Dissolved collagen was frozen at -70.degree. C. until use. Complete
Freund's adjuvant was prepared by the addition of Mycobacterium
tuberculosis H37Ra at a concentration of 2 mg/ml. Before injection,
the collagen was emulsified with an equal volume of complete
Freund's adjuvant. Collagen-induced arthritis was elicited as
previously described (Salvemini et al Arthritis & rheumatism
44:2909-2921, 2001). On day 1, Lewis rats were injected
intradermally at the base of the tail with 100 .mu.l of the
emulsion (containing 100 .mu.g of bovine type II collagen). On day
21, a second injection of type II collagen in complete Freund's
adjuvant was administered.
[0422] Clinical Assessment of Collagen-Induced Arthritis.
[0423] Rats were evaluated daily for arthritis by using a
macroscopic scoring system as follows: 0=no signs of arthritis;
1=swelling and/or redness of the paw or one digit; 2=two joints
involved; 3=more than two joints involved; and 4=severe arthritis
of the entire paw and digits. Arthritic index for each rats was
calculated by adding the four scores of individual paws. Clinical
severity was also determined by quantitating the change in the paw
volume using plethysmometry (model 7140; Ugo Basile).
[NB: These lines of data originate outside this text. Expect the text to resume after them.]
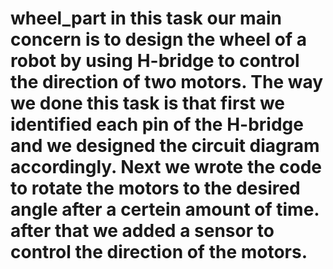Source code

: # wheel_part in this task our main concern is to design the wheel of a robot by using H-bridge to control the direction of two motors. The way we done this task is that first we identified each pin of the H-bridge and we designed the circuit diagram accordingly. Next we wrote the code to rotate the motors to the desired angle after a certein amount of time. after that we added a sensor to control the direction of the motors.
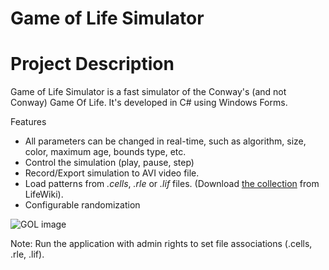 Game of Life Simulator
======================

Project Description
===================

Game of Life Simulator is a fast simulator of the Conway's (and not Conway) Game Of Life.
It's developed in C# using Windows Forms.

Features
 - All parameters can be changed in real-time, such as algorithm, size, color, maximum age, bounds type, etc.
 - Control the simulation (play, pause, step)
 - Record/Export simulation to AVI video file.
 - Load patterns from _.cells_, _.rle_ or _.lif_ files. (Download [the collection](http://www.conwaylife.com/patterns/all.zip) from LifeWiki).
 - Configurable randomization
 
![GOL image](http://i.imgur.com/GWmYC4g.png) 

Note: Run the application with admin rights to set file associations (.cells, .rle, .lif).
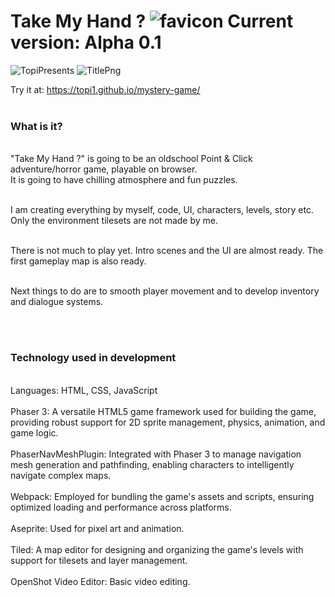 # Take My Hand ? ![favicon](https://github.com/Topi1/mystery-game/assets/102615847/33fe0f25-40ee-45c3-88c1-e3ba0977331c) Current version: Alpha 0.1




![TopiPresents](https://github.com/Topi1/mystery-game/assets/102615847/5b6c9111-021a-4df7-88ee-3a744747d05a) ![TitlePng](https://github.com/Topi1/mystery-game/assets/102615847/1b6f60fa-9dd0-4e9e-a43e-ea9eae144b3a)<br/>

Try it at: https://topi1.github.io/mystery-game/<br/><br/>

<h3>What is it?</h3>
<br/>
"Take My Hand ?" is going to be an oldschool Point & Click adventure/horror game, playable on browser. <br/>
It is going to have chilling atmosphere and fun puzzles. <br/><br/>

I am creating everything by myself, code, UI, characters, levels, story etc. Only the environment tilesets are not made by me.<br/><br/>

There is not much to play yet. Intro scenes and the UI are almost ready. The first gameplay map is also ready.<br/><br/>

Next things to do are to smooth player movement and to develop inventory and dialogue systems.

<br/><br/>

<h3>Technology used in development</h3>
<br/>
Languages: HTML, CSS, JavaScript <br/><br/>
Phaser 3: A versatile HTML5 game framework used for building the game, providing robust support for 2D sprite management, physics, animation, and game logic. <br/><br/>
PhaserNavMeshPlugin: Integrated with Phaser 3 to manage navigation mesh generation and pathfinding, enabling characters to intelligently navigate complex maps. <br/><br/>
Webpack: Employed for bundling the game's assets and scripts, ensuring optimized loading and performance across platforms. <br/><br/>
Aseprite: Used for pixel art and animation. <br/><br/>
Tiled: A map editor for designing and organizing the game's levels with support for tilesets and layer management. <br/><br/>
OpenShot Video Editor: Basic video editing.

<br/><br/>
[0424] Histological Assessment of Joint Injury
[0425] At day 35, animals were sacrificed while they were under
anesthesia, and paws and knees were removed and fixed for
histological examination. The examination was performed by an
investigator blinded for the treatment regime. The following
morphological criteria were considered: score 0, no damage; score
1, oedema; score 2, inflammatory cell presence; score 3, bone
resorption.
[0426] Histological Examination
[0427] Biopsies of paws and knees obtained at 35 days were fixed
for 1 week in buffered formaldehyde solution (10% in phosphate
buffered saline) at room temperature, dehydrated by graded ethanol
and embedded in Paraplast (Sherwood Medical, Mahwah, N.J.). The
paws were trimmed, placed in decalcifying solution for 24 h,
embedded in paraffin, sectioned at 5 g. Tissue sections were
deparaffinized with xylene, stained with trichromic Van Gieson and
studied using light microscopy (Dialux 22 Leitz).
[0428] Radiography
[0429] Rats were anaesthetised with sodium pentobarbital (45 mg/kg,
i.p.) and placed on a radiographic box at a distance of 90 cm from
the x-ray source. Radiographic analysis of normal and arthritic rat
hind paws was performed by x-ray machine (Philips X12 Germany) with
a 40 kW exposition for 0.01 sec. An investigator blinded for the
treatment regime performed radiograph score. The following
radiograph criteria were considered: score 0, no bone damage; score
1, tissue swelling and oedema; score 2 joint erosion; 3, bone
erosion and osteophyte formation.
[0430] Measurement of Cytokines
[0431] TNF-.alpha. and IL-1.beta. levels were evaluated in plasma
at 35 days after the induction of arthritis. The assay was carried
out by using a calorimetric, commercial kit
(Calbaiochem-Novabiochem Corporation, USA). The ELISA has a lower
detection limit of 5 pg/ml.
[0432] Materials
[0433] Unless otherwise stated, all compounds of this Example were
obtained from Sigma-Aldrich Company Ltd. (Poole, Dorset, UK).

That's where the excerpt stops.